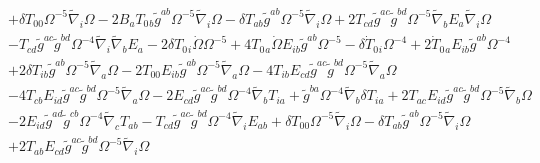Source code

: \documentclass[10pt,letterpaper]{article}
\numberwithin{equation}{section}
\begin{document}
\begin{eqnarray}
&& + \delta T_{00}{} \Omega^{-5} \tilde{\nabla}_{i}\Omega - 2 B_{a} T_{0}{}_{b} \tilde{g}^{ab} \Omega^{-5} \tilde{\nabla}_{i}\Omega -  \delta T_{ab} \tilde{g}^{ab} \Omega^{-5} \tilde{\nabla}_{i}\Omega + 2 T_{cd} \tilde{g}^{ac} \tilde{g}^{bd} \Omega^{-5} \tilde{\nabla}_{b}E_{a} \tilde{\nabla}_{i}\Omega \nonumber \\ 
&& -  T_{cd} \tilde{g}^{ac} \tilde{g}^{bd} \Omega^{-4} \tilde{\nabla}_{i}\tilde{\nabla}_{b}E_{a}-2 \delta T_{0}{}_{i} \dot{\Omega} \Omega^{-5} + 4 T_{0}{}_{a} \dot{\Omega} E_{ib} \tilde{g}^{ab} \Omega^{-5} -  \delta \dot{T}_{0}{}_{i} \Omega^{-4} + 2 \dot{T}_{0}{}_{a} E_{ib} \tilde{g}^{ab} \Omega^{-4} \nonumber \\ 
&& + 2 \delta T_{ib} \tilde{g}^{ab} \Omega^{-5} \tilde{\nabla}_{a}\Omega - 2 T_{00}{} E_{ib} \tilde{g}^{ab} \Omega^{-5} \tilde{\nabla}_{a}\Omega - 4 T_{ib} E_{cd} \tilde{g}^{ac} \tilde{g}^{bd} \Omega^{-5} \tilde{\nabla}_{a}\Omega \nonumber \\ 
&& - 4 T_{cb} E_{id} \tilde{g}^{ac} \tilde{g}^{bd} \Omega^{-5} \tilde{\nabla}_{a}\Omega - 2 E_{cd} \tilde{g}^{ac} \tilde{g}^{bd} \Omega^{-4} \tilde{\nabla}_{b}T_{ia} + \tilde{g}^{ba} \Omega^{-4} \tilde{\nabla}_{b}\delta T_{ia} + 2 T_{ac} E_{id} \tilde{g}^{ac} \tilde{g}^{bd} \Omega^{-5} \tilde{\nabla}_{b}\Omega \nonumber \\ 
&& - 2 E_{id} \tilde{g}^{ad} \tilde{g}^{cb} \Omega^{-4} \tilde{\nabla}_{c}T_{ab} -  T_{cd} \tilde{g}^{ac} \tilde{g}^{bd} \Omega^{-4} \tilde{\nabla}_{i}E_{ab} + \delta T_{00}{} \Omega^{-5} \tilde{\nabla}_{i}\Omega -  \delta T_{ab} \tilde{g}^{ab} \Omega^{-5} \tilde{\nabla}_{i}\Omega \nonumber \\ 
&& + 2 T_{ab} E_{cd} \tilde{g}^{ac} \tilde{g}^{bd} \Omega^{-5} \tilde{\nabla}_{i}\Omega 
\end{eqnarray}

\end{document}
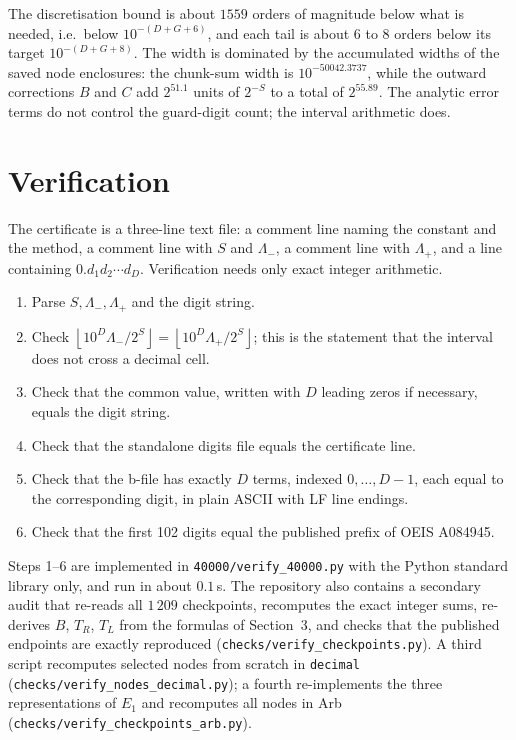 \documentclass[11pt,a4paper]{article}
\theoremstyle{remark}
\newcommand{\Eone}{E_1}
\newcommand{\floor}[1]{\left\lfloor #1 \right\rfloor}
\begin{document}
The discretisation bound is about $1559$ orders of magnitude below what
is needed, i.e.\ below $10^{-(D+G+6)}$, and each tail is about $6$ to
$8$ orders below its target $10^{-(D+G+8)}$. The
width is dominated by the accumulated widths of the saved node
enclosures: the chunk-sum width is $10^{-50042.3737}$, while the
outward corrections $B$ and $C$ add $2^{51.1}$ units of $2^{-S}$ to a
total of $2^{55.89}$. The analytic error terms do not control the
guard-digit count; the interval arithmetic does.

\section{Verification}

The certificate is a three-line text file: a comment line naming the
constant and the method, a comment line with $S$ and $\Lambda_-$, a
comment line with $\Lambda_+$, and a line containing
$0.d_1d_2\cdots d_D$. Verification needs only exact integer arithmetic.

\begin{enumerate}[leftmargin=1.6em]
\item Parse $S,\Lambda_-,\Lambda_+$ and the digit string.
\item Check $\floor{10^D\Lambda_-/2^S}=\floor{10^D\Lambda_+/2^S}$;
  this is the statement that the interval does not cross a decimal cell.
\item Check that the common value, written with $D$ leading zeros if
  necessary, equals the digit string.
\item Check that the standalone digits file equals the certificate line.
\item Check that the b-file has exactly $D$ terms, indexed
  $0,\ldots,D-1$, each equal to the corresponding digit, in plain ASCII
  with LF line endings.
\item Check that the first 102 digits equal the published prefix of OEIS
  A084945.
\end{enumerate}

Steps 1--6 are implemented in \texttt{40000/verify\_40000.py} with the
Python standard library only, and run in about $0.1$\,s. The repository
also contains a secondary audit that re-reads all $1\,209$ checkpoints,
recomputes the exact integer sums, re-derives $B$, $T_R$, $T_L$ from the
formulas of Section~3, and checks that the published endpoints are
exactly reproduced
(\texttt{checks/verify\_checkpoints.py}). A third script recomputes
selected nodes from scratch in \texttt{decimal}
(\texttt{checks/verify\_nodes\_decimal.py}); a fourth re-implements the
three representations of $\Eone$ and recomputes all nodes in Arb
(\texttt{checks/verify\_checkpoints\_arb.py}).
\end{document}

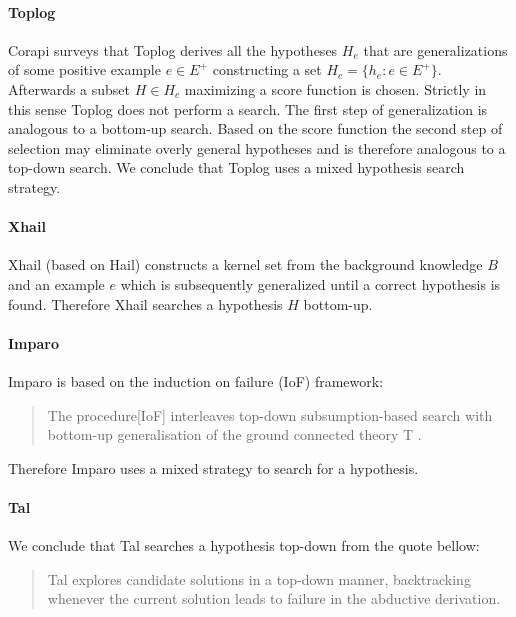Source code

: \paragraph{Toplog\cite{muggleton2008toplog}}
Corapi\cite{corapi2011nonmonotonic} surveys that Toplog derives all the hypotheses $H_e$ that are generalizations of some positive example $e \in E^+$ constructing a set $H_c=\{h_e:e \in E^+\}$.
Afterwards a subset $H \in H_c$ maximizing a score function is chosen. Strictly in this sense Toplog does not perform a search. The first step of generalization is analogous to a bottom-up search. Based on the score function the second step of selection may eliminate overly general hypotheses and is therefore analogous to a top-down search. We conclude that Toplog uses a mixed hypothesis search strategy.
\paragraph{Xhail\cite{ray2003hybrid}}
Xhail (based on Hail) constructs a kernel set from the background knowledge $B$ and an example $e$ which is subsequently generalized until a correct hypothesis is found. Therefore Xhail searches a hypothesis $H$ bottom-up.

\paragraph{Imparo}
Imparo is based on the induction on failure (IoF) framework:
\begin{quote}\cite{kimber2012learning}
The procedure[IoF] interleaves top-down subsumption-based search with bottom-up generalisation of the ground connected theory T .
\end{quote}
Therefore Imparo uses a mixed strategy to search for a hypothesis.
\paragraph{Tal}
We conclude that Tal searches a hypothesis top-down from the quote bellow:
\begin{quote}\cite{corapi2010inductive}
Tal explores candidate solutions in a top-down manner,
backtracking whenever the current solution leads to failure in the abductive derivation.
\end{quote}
************
- **TASK DIRECTIONS**
Could you write the entries out again exactly, without their pictures?

- **TASK ANSWER**
Source code

: \documentclass[10pt,letterpaper]{article}
\numberwithin{equation}{section}
\begin{document}
\begin{eqnarray}
&& + \delta T_{00}{} \Omega^{-5} \tilde{\nabla}_{i}\Omega - 2 B_{a} T_{0}{}_{b} \tilde{g}^{ab} \Omega^{-5} \tilde{\nabla}_{i}\Omega -  \delta T_{ab} \tilde{g}^{ab} \Omega^{-5} \tilde{\nabla}_{i}\Omega + 2 T_{cd} \tilde{g}^{ac} \tilde{g}^{bd} \Omega^{-5} \tilde{\nabla}_{b}E_{a} \tilde{\nabla}_{i}\Omega \nonumber \\ 
&& -  T_{cd} \tilde{g}^{ac} \tilde{g}^{bd} \Omega^{-4} \tilde{\nabla}_{i}\tilde{\nabla}_{b}E_{a}-2 \delta T_{0}{}_{i} \dot{\Omega} \Omega^{-5} + 4 T_{0}{}_{a} \dot{\Omega} E_{ib} \tilde{g}^{ab} \Omega^{-5} -  \delta \dot{T}_{0}{}_{i} \Omega^{-4} + 2 \dot{T}_{0}{}_{a} E_{ib} \tilde{g}^{ab} \Omega^{-4} \nonumber \\ 
&& + 2 \delta T_{ib} \tilde{g}^{ab} \Omega^{-5} \tilde{\nabla}_{a}\Omega - 2 T_{00}{} E_{ib} \tilde{g}^{ab} \Omega^{-5} \tilde{\nabla}_{a}\Omega - 4 T_{ib} E_{cd} \tilde{g}^{ac} \tilde{g}^{bd} \Omega^{-5} \tilde{\nabla}_{a}\Omega \nonumber \\ 
&& - 4 T_{cb} E_{id} \tilde{g}^{ac} \tilde{g}^{bd} \Omega^{-5} \tilde{\nabla}_{a}\Omega - 2 E_{cd} \tilde{g}^{ac} \tilde{g}^{bd} \Omega^{-4} \tilde{\nabla}_{b}T_{ia} + \tilde{g}^{ba} \Omega^{-4} \tilde{\nabla}_{b}\delta T_{ia} + 2 T_{ac} E_{id} \tilde{g}^{ac} \tilde{g}^{bd} \Omega^{-5} \tilde{\nabla}_{b}\Omega \nonumber \\ 
&& - 2 E_{id} \tilde{g}^{ad} \tilde{g}^{cb} \Omega^{-4} \tilde{\nabla}_{c}T_{ab} -  T_{cd} \tilde{g}^{ac} \tilde{g}^{bd} \Omega^{-4} \tilde{\nabla}_{i}E_{ab} + \delta T_{00}{} \Omega^{-5} \tilde{\nabla}_{i}\Omega -  \delta T_{ab} \tilde{g}^{ab} \Omega^{-5} \tilde{\nabla}_{i}\Omega \nonumber \\ 
&& + 2 T_{ab} E_{cd} \tilde{g}^{ac} \tilde{g}^{bd} \Omega^{-5} \tilde{\nabla}_{i}\Omega 
\end{eqnarray}

\end{document}
 \documentclass[11pt,a4paper]{article}
\theoremstyle{remark}
\newcommand{\Eone}{E_1}
\newcommand{\floor}[1]{\left\lfloor #1 \right\rfloor}
\begin{document}
The discretisation bound is about $1559$ orders of magnitude below what
is needed, i.e.\ below $10^{-(D+G+6)}$, and each tail is about $6$ to
$8$ orders below its target $10^{-(D+G+8)}$. The
width is dominated by the accumulated widths of the saved node
enclosures: the chunk-sum width is $10^{-50042.3737}$, while the
outward corrections $B$ and $C$ add $2^{51.1}$ units of $2^{-S}$ to a
total of $2^{55.89}$. The analytic error terms do not control the
guard-digit count; the interval arithmetic does.

\section{Verification}

The certificate is a three-line text file: a comment line naming the
constant and the method, a comment line with $S$ and $\Lambda_-$, a
comment line with $\Lambda_+$, and a line containing
$0.d_1d_2\cdots d_D$. Verification needs only exact integer arithmetic.

\begin{enumerate}[leftmargin=1.6em]
\item Parse $S,\Lambda_-,\Lambda_+$ and the digit string.
\item Check $\floor{10^D\Lambda_-/2^S}=\floor{10^D\Lambda_+/2^S}$;
  this is the statement that the interval does not cross a decimal cell.
\item Check that the common value, written with $D$ leading zeros if
  necessary, equals the digit string.
\item Check that the standalone digits file equals the certificate line.
\item Check that the b-file has exactly $D$ terms, indexed
  $0,\ldots,D-1$, each equal to the corresponding digit, in plain ASCII
  with LF line endings.
\item Check that the first 102 digits equal the published prefix of OEIS
  A084945.
\end{enumerate}

Steps 1--6 are implemented in \texttt{40000/verify\_40000.py} with the
Python standard library only, and run in about $0.1$\,s. The repository
also contains a secondary audit that re-reads all $1\,209$ checkpoints,
recomputes the exact integer sums, re-derives $B$, $T_R$, $T_L$ from the
formulas of Section~3, and checks that the published endpoints are
exactly reproduced
(\texttt{checks/verify\_checkpoints.py}). A third script recomputes
selected nodes from scratch in \texttt{decimal}
(\texttt{checks/verify\_nodes\_decimal.py}); a fourth re-implements the
three representations of $\Eone$ and recomputes all nodes in Arb
(\texttt{checks/verify\_checkpoints\_arb.py}).
\end{document}

Source code

: \paragraph{Toplog\cite{muggleton2008toplog}}
Corapi\cite{corapi2011nonmonotonic} surveys that Toplog derives all the hypotheses $H_e$ that are generalizations of some positive example $e \in E^+$ constructing a set $H_c=\{h_e:e \in E^+\}$.
Afterwards a subset $H \in H_c$ maximizing a score function is chosen. Strictly in this sense Toplog does not perform a search. The first step of generalization is analogous to a bottom-up search. Based on the score function the second step of selection may eliminate overly general hypotheses and is therefore analogous to a top-down search. We conclude that Toplog uses a mixed hypothesis search strategy.
\paragraph{Xhail\cite{ray2003hybrid}}
Xhail (based on Hail) constructs a kernel set from the background knowledge $B$ and an example $e$ which is subsequently generalized until a correct hypothesis is found. Therefore Xhail searches a hypothesis $H$ bottom-up.

\paragraph{Imparo}
Imparo is based on the induction on failure (IoF) framework:
\begin{quote}\cite{kimber2012learning}
The procedure[IoF] interleaves top-down subsumption-based search with bottom-up generalisation of the ground connected theory T .
\end{quote}
Therefore Imparo uses a mixed strategy to search for a hypothesis.
\paragraph{Tal}
We conclude that Tal searches a hypothesis top-down from the quote bellow:
\begin{quote}\cite{corapi2010inductive}
Tal explores candidate solutions in a top-down manner,
backtracking whenever the current solution leads to failure in the abductive derivation.
\end{quote}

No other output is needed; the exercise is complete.